De fato, os conceitos processuais trazidos por esta teoria do processo foram sendo aplicados indistintamente no processo penal e, quando muito, submeteram-se a leves adaptações, insuficientes, todavia, para preencher as lacunas que a atrofia processual penal deixou. Sobre este transplante de conceitos, ensina Lauria Tucci:

“Esse aliás foi um dos (poucos, raros) aspectos negativos da grandiosa obra

de José Frederico Marques, ao transplantar (sem, ou, às vezes, com modestos, avaros, retoques) institutos de processo civil para o processo penal, numa nítida adaptação dos elementos de direito processual penal às instituições de direito processual civil (este, induvidosamente, seu mais importante e acurado lavor magisterial). E o pecado tornou-se maior, também inequivocamente, em razão de, dada a reconhecida autoridade do saudoso mestre, muitos processualistas (alguns até mesmo processualistas penais) terem-no seguido, descuidada ou cegamente, incorporando-se numa prolixa e confusa concepção, que poderia ser denominada teoria civil do processo (...)”.3

2. AS FINALIDADES DO PROCESSO PENAL E A INSTRUMENTALIDADE PROCESSUAL

Em outras palavras, o processo penal sofreu e continua a sofrer com a ausência de uma teoria própria que lhe forneça os instrumentos cabíveis e adequados a realizar os seus fins (não obstante os louváveis esforços teóricos de renomados processualistas penais que encontram uma resistência ímpar no meio jurídico). Sim, porque não se pode afirmar que o processo penal disponha dos mesmos fins almejados pelo processo civil.

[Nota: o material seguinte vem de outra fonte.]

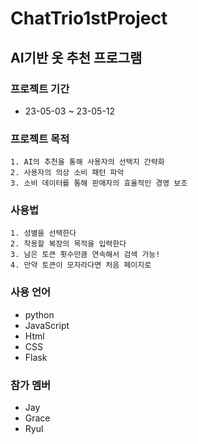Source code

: # ChatTrio1stProject

## AI기반 옷 추천 프로그램

### 프로젝트 기간
* 23-05-03 ~ 23-05-12

### 프로젝트 목적
    1. AI의 추천을 통해 사용자의 선택지 간략화
    2. 사용자의 의상 소비 패턴 파악
    3. 소비 데이터를 통해 판매자의 효율적인 경영 보조

### 사용법
    1. 성별을 선택한다
    2. 착용할 복장의 목적을 입력한다
    3. 남은 토큰 횟수만큼 연속해서 검색 가능!
    4. 만약 토큰이 모자라다면 처음 페이지로

### 사용 언어
* python
* JavaScript
* Html
* CSS
* Flask

### 참가 멤버
* Jay
* Grace
* Ryul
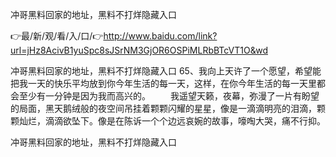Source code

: 冲哥黑料回家的地址，黑料不打烊隐藏入口

👉最/新/观/看/入/口/👉http://www.baidu.com/link?url=jHz8AcivB1yuSpc8sJSrNM3GjOR6OSPiMLRbBTcVT1O&wd

冲哥黑料回家的地址，黑料不打烊隐藏入口		65、我向上天许了一个愿望，希望能把我一天的快乐平均放到你今年生活的每一天，这样，在你今年生活的每一天里都会至少有一分钟是因为我而高兴的。
　　我遥望天籁，夜幕，弥漫了一片有盼望的局面，黑天鹅绒般的夜空间吊挂着颗颗闪耀的星星，像是一滴滴明亮的泪滴，颗颗灿烂，滴滴欲坠下。像是在陈诉一个个边远哀婉的故事，嚎啕大哭，痛不行抑。


冲哥黑料回家的地址，黑料不打烊隐藏入口
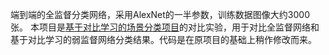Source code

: 端到端的全监督分类网络，采用AlexNet的一半参数，训练数据图像大约3000张。
本项目是[基于对比学习的场景分类项目](https://github.com/hschhh666/ContrastLearningForSceneLable)的对比实验，用于对比全监督网络和基于对比学习的弱监督网络分类结果。代码是在原项目的基础上稍作修改而来。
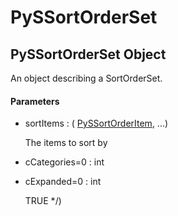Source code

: # PySSortOrderSet


## PySSortOrderSet Object

An object describing a SortOrderSet\.

#### Parameters

  - sortItems : \( [PySSortOrderItem](PySSortOrderItem.md), \.\.\.\)

    The items to sort by

  - cCategories=0 : int

    

  - cExpanded=0 : int

    TRUE \*/\)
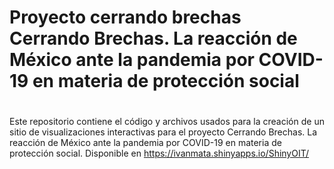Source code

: # Proyecto cerrando brechas Cerrando Brechas. La reacción de México ante la pandemia por COVID-19 en materia de protección social 

# 
Este repositorio contiene el código y archivos usados para la creación de un sitio de visualizaciones interactivas para el proyecto Cerrando Brechas. La reacción de México ante la pandemia por COVID-19 en materia de protección social. Disponible en https://ivanmata.shinyapps.io/ShinyOIT/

Inquestionável, contudo, é o fato de que como uma das facetas do fenômeno processual, o direito processual penal vai gozar de determinados princípios que são comuns a todo e qualquer ramo do processo. Entende-se, todavia, que tal não é suficiente para produzir a existência de uma Teoria Geral do Processo. Os ramos e disciplinas do direito, sejam elas materiais ou processuais, mantêm entre si similitudes, há sempre um intercâmbio, uma troca de noções, de conceitos, o que não determina uma aplicação indistinta de todos eles a todas as disciplinas jurídicas. Aliás, é forçoso rememorar que o próprio direito processual nasceu do direito material, mantendo com este uma ligação umbilical.4 Somente mais tarde, o direito processual foi ganhando contornos próprios e pôde alçar voos maiores, até alcançar a independência almejada e necessária ao seu desenvolvimento enquanto ciência jurídica. Assim, o fato de manter com o processo civil valores semelhantes não autoriza o mero transporte de conceitos pensados para esta disciplina diretamente para o seio do processo penal.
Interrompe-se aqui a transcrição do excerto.